> Work to complete:
Go through the data and copy every line in which "inherit" appears.

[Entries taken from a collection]

******

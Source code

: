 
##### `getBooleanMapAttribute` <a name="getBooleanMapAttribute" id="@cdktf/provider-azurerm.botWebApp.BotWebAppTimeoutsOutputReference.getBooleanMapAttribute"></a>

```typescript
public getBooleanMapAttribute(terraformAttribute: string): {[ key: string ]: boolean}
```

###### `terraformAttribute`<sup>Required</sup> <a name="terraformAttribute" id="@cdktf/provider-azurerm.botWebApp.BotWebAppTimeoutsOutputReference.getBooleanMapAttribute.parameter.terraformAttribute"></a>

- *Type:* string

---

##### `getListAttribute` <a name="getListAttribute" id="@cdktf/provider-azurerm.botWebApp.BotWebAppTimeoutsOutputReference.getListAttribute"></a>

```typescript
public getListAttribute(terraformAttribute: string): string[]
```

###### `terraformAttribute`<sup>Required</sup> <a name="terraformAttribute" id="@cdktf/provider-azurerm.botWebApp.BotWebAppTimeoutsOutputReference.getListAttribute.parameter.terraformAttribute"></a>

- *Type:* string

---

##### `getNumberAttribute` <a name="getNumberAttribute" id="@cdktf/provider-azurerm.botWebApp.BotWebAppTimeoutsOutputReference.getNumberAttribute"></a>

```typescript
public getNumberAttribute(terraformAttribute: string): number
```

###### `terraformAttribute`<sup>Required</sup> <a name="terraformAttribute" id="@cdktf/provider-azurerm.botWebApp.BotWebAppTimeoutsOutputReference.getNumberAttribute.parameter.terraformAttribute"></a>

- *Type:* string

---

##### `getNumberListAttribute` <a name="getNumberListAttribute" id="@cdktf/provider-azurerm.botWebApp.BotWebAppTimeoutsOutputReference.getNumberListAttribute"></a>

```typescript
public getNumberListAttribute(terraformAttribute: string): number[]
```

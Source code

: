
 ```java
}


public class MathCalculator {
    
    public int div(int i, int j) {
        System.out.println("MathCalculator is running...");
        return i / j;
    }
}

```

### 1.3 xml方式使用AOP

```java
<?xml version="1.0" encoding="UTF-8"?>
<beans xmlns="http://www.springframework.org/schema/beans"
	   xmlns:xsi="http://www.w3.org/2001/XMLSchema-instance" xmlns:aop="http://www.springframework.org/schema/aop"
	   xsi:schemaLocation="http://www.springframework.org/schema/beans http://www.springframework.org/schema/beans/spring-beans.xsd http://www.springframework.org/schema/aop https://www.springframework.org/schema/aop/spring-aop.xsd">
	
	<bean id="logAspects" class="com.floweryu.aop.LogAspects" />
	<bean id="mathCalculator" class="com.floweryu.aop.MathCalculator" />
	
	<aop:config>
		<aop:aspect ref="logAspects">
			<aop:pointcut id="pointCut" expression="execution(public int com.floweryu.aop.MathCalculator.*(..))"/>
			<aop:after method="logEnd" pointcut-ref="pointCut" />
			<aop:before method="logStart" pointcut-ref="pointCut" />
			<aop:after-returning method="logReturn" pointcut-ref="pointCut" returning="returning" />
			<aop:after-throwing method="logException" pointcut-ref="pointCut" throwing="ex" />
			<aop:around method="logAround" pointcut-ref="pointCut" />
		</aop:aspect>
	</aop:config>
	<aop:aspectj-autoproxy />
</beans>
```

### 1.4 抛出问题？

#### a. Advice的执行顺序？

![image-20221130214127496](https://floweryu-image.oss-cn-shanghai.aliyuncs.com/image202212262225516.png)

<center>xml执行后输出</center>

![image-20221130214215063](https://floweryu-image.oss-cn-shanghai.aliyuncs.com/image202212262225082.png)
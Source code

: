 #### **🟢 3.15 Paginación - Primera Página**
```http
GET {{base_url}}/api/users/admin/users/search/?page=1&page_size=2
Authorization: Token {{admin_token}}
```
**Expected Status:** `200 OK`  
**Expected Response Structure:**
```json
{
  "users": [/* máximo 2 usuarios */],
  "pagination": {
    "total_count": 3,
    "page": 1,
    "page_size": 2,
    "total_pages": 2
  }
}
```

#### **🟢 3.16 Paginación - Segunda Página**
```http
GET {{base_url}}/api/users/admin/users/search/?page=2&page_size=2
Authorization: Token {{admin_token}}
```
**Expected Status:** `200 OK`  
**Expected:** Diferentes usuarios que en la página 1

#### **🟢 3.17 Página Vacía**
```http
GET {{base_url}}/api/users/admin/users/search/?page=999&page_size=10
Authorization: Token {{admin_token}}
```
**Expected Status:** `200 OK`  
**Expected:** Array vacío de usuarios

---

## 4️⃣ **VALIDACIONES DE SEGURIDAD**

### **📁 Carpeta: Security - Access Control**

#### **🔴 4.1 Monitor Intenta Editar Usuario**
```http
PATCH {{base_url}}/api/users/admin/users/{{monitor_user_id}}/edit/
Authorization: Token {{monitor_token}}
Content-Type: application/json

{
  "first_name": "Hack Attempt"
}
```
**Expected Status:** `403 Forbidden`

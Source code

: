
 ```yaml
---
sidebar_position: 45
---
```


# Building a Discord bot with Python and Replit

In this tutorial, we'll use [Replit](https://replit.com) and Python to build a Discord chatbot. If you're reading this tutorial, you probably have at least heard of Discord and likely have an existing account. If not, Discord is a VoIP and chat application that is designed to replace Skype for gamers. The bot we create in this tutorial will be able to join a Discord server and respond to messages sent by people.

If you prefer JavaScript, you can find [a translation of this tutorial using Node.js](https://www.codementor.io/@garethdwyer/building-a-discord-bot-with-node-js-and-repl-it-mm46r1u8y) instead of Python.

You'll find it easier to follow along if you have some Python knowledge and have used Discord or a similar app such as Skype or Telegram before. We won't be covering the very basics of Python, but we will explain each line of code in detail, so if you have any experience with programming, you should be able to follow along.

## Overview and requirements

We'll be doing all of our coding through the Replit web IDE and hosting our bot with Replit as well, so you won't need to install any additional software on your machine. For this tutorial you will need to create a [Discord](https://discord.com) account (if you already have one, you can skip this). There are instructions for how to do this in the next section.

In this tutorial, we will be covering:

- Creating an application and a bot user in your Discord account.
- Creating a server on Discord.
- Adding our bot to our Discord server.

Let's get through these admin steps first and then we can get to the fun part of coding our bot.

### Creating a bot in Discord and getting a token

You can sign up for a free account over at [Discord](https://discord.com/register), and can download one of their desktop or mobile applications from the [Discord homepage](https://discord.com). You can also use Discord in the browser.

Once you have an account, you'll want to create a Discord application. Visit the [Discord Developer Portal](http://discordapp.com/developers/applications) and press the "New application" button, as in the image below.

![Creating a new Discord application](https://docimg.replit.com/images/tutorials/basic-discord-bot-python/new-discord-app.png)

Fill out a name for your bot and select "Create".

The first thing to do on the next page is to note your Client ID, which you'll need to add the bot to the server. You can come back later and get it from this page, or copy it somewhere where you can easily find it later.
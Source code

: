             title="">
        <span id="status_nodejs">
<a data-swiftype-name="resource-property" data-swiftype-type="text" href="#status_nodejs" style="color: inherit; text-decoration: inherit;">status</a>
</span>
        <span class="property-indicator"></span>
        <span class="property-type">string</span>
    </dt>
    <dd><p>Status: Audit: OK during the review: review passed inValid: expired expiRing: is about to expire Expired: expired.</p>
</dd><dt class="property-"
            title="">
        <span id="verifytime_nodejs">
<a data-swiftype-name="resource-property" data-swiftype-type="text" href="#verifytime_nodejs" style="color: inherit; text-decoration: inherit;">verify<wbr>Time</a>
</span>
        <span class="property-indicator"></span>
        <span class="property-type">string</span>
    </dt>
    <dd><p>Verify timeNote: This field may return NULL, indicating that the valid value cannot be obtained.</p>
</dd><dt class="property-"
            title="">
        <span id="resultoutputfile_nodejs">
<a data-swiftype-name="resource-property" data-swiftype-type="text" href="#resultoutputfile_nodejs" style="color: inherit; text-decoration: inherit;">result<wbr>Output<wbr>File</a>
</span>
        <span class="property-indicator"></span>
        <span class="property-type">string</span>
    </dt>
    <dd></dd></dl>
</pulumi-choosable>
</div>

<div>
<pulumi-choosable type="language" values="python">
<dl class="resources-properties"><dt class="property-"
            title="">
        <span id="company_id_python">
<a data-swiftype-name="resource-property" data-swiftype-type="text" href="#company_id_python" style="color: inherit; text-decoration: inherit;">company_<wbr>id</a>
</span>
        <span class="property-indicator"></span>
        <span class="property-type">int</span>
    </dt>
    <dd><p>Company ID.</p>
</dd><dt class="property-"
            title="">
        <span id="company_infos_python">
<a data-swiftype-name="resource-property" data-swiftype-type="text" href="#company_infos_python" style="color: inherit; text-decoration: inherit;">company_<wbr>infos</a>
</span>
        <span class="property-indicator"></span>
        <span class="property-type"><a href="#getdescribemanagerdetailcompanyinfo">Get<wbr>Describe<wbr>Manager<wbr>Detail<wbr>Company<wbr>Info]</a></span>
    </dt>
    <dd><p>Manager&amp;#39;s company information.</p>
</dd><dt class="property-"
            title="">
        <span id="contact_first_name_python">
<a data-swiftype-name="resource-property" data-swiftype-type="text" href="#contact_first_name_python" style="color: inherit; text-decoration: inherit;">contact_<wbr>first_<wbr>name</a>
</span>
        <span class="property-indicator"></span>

******

> Response to the exercise:
<a data-swiftype-name="resource-property" data-swiftype-type="text" href="#status_nodejs" style="color: inherit; text-decoration: inherit;">status</a>
<a data-swiftype-name="resource-property" data-swiftype-type="text" href="#verifytime_nodejs" style="color: inherit; text-decoration: inherit;">verify<wbr>Time</a>
<a data-swiftype-name="resource-property" data-swiftype-type="text" href="#resultoutputfile_nodejs" style="color: inherit; text-decoration: inherit;">result<wbr>Output<wbr>File</a>
<a data-swiftype-name="resource-property" data-swiftype-type="text" href="#company_id_python" style="color: inherit; text-decoration: inherit;">company_<wbr>id</a>
<a data-swiftype-name="resource-property" data-swiftype-type="text" href="#company_infos_python" style="color: inherit; text-decoration: inherit;">company_<wbr>infos</a>
<a data-swiftype-name="resource-property" data-swiftype-type="text" href="#contact_first_name_python" style="color: inherit; text-decoration: inherit;">contact_<wbr>first_<wbr>name</a>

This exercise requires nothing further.